Recent years have seen significantly more emphasis placed on the responsible investment agenda within the private equity community. This agenda encourages investors to better evaluate the environmental, social and governance (ESG) implications of their decision-making, both in areas they directly control and also in areas over which they can exert a strong influence.
In the marketplace, ESG issues can have a real impact on business value and investment risk, and a well-founded approach to these issues can be a means by which private equity firms and portfolio companies can balance risks, create opportunities and, ultimately, differentiate themselves from their competitors.

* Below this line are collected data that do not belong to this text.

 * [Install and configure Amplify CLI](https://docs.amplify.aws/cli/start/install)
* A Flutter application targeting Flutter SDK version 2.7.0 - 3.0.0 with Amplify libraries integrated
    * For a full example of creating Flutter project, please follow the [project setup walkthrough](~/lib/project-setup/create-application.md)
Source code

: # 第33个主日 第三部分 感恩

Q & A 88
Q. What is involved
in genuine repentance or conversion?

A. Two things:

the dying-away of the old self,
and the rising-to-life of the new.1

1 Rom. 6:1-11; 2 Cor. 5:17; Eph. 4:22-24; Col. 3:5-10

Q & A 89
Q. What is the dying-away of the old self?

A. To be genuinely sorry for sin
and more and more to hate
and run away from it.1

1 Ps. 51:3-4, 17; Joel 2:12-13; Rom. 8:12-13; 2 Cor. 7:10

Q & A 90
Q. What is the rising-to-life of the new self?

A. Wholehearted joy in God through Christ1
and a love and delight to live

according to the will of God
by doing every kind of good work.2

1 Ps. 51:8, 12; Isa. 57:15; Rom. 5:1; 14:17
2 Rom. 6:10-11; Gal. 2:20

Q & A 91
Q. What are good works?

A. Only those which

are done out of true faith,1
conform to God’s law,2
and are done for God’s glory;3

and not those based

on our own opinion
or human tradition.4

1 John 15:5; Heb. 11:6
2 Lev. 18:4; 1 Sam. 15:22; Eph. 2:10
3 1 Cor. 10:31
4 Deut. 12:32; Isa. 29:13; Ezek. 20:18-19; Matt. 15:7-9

Many private equity firms have already recognised the value of ESG initiatives not only in achieving environmental and social change, but also in reducing costs and minimising risks, and many already consider certain ESG issues during pre-acquisition due diligence, particularly compliance and potential ESG-related liabilities, while others are working towards a more structured and strategic approach under an overarching sustainability strategy, linked to the firm’s business strategy.
It has been widely recognised within the industry as a whole that implementing and maintaining ESG strategies during the investment and ownership periods can have a positive impact upon exit.
Although the market is still young and firm quantified data on the financial impact of strong ESG performance is not widely available, it is believed that a positive GP and portfolio company attitude towards ESG issues, translated into improved ESG performance, can result in higher exit prices.
The UN Principles of Responsible Investment (UNPRI) form private equity’s primary framework, providing a voluntary and aspirational structure for the incorporation of ESG considerations into investment decisions. Today, over 1000 asset owners and investment managers, including many BVCA members, are signatories to the UNPRI.